AP Physics 1 Lesson on Hooke's Law & Elastic Potential Energy

Hooke's Law and Elastic Potential Energy

Introduction to Springs

• Springs provide conservative forces, useful in conservation of energy equations.

• Introduction to forces that vary over time.

Key Concepts

• Kinetic Energy & Gravitational Potential Energy: Previous topics learned.

• Elastic Potential Energy: Work done on a spring stores energy.

Understanding Springs

• Ideal Spring: No weight, behaves perfectly under force.

• Stretching a Spring:

  • Force applied causes spring to stretch.

  • Stretch denoted as (x), representing change in length (delta (l)).

Force and Distance Relationship

• Linear Relationship: More force results in more stretch.

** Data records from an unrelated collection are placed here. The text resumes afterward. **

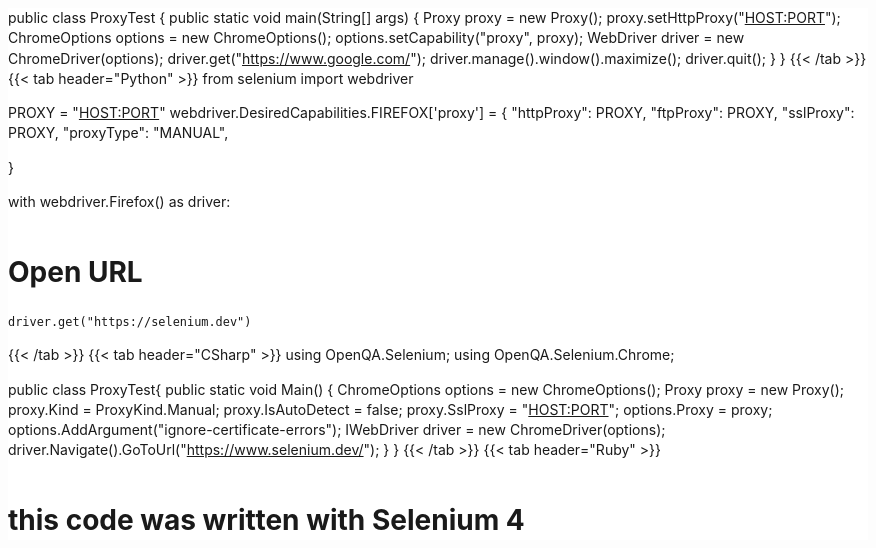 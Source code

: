 public class ProxyTest {
  public static void main(String[] args) {
    Proxy proxy = new Proxy();
    proxy.setHttpProxy("<HOST:PORT>");
    ChromeOptions options = new ChromeOptions();
    options.setCapability("proxy", proxy);
    WebDriver driver = new ChromeDriver(options);
    driver.get("https://www.google.com/");
    driver.manage().window().maximize();
    driver.quit();
  }
}
{{< /tab >}}
{{< tab header="Python" >}}
from selenium import webdriver

PROXY = "<HOST:PORT>"
webdriver.DesiredCapabilities.FIREFOX['proxy'] = {
"httpProxy": PROXY,
"ftpProxy": PROXY,
"sslProxy": PROXY,
"proxyType": "MANUAL",

}

with webdriver.Firefox() as driver:
# Open URL
    driver.get("https://selenium.dev")

{{< /tab >}}
{{< tab header="CSharp" >}}
using OpenQA.Selenium;
using OpenQA.Selenium.Chrome;

public class ProxyTest{
public static void Main() {
ChromeOptions options = new ChromeOptions();
Proxy proxy = new Proxy();
proxy.Kind = ProxyKind.Manual;
proxy.IsAutoDetect = false;
proxy.SslProxy = "<HOST:PORT>";
options.Proxy = proxy;
options.AddArgument("ignore-certificate-errors");
IWebDriver driver = new ChromeDriver(options);
driver.Navigate().GoToUrl("https://www.selenium.dev/");
}
}
{{< /tab >}}
{{< tab header="Ruby" >}}
# this code was written with Selenium 4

  • Doubling the force doubles the stretch length.

• Can represent as:

  • (F = kx) (where (F) is the force, (k) is spring constant, (x) is displacement from equilibrium).

Hooke's Law

• Definition: Spring force (F_s = -kx)

  • Negative sign indicates a restoring force (forces are in opposite directions).

  • Examples:

    • Pull down on the spring, it pulls up.

Spring Constant (k)

• Measures stiffness of a spring.

• Calculated as (k = \frac{F}{x}) = force per unit stretch.

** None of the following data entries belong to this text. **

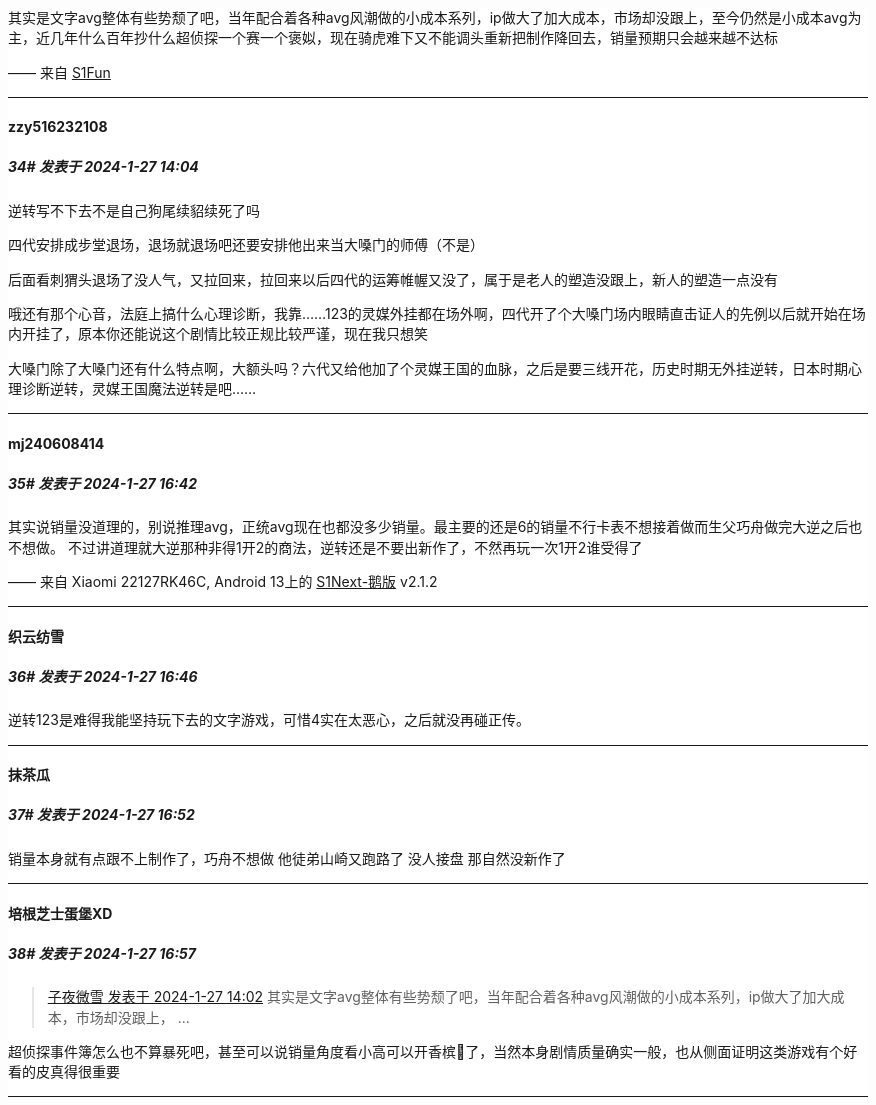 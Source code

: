 其实是文字avg整体有些势颓了吧，当年配合着各种avg风潮做的小成本系列，ip做大了加大成本，市场却没跟上，至今仍然是小成本avg为主，近几年什么百年抄什么超侦探一个赛一个褒姒，现在骑虎难下又不能调头重新把制作降回去，销量预期只会越来越不达标

—— 来自 [S1Fun](https://s1fun.koalcat.com)

*****

####  zzy516232108  
##### 34#       发表于 2024-1-27 14:04

逆转写不下去不是自己狗尾续貂续死了吗

四代安排成步堂退场，退场就退场吧还要安排他出来当大嗓门的师傅（不是）

后面看刺猬头退场了没人气，又拉回来，拉回来以后四代的运筹帷幄又没了，属于是老人的塑造没跟上，新人的塑造一点没有

哦还有那个心音，法庭上搞什么心理诊断，我靠……123的灵媒外挂都在场外啊，四代开了个大嗓门场内眼睛直击证人的先例以后就开始在场内开挂了，原本你还能说这个剧情比较正规比较严谨，现在我只想笑

大嗓门除了大嗓门还有什么特点啊，大额头吗？六代又给他加了个灵媒王国的血脉，之后是要三线开花，历史时期无外挂逆转，日本时期心理诊断逆转，灵媒王国魔法逆转是吧……

*****

####  mj240608414  
##### 35#       发表于 2024-1-27 16:42

其实说销量没道理的，别说推理avg，正统avg现在也都没多少销量。最主要的还是6的销量不行卡表不想接着做而生父巧舟做完大逆之后也不想做。
不过讲道理就大逆那种非得1开2的商法，逆转还是不要出新作了，不然再玩一次1开2谁受得了

—— 来自 Xiaomi 22127RK46C, Android 13上的 [S1Next-鹅版](https://github.com/ykrank/S1-Next/releases) v2.1.2

*****

####  织云纺雪  
##### 36#       发表于 2024-1-27 16:46

逆转123是难得我能坚持玩下去的文字游戏，可惜4实在太恶心，之后就没再碰正传。

*****

####  抹茶瓜  
##### 37#       发表于 2024-1-27 16:52

销量本身就有点跟不上制作了，巧舟不想做 他徒弟山崎又跑路了 没人接盘 那自然没新作了

*****

####  培根芝士蛋堡XD  
##### 38#       发表于 2024-1-27 16:57

<blockquote><a href="httphttps://bbs.saraba1st.com/2b/forum.php?mod=redirect&amp;goto=findpost&amp;pid=63794388&amp;ptid=2169744" target="_blank">子夜微雪 发表于 2024-1-27 14:02</a>
其实是文字avg整体有些势颓了吧，当年配合着各种avg风潮做的小成本系列，ip做大了加大成本，市场却没跟上， ...</blockquote>
超侦探事件簿怎么也不算暴死吧，甚至可以说销量角度看小高可以开香槟🍾了，当然本身剧情质量确实一般，也从侧面证明这类游戏有个好看的皮真得很重要

*****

  • Higher (k) = stiffer spring.

• Units: Newtons per meter (N/m).

Experimenting with Springs

• Measure force and displacement to determine spring constant:

  • Graphical method: Slope of the force versus displacement graph yields (k).

  • Single data point method: Use mass hanging to find stretching distance for (k).

Important Points

• Ideal springs obey Hooke's Law until limits are reached (non-linear behavior occurs when overstretched).

  • Real-world springs may not behave perfectly and have limits to elasticity.

Example Problem

• A 50-kg person stretches a 50 cm long spring to a new length—it can be analyzed using Hooke's Law.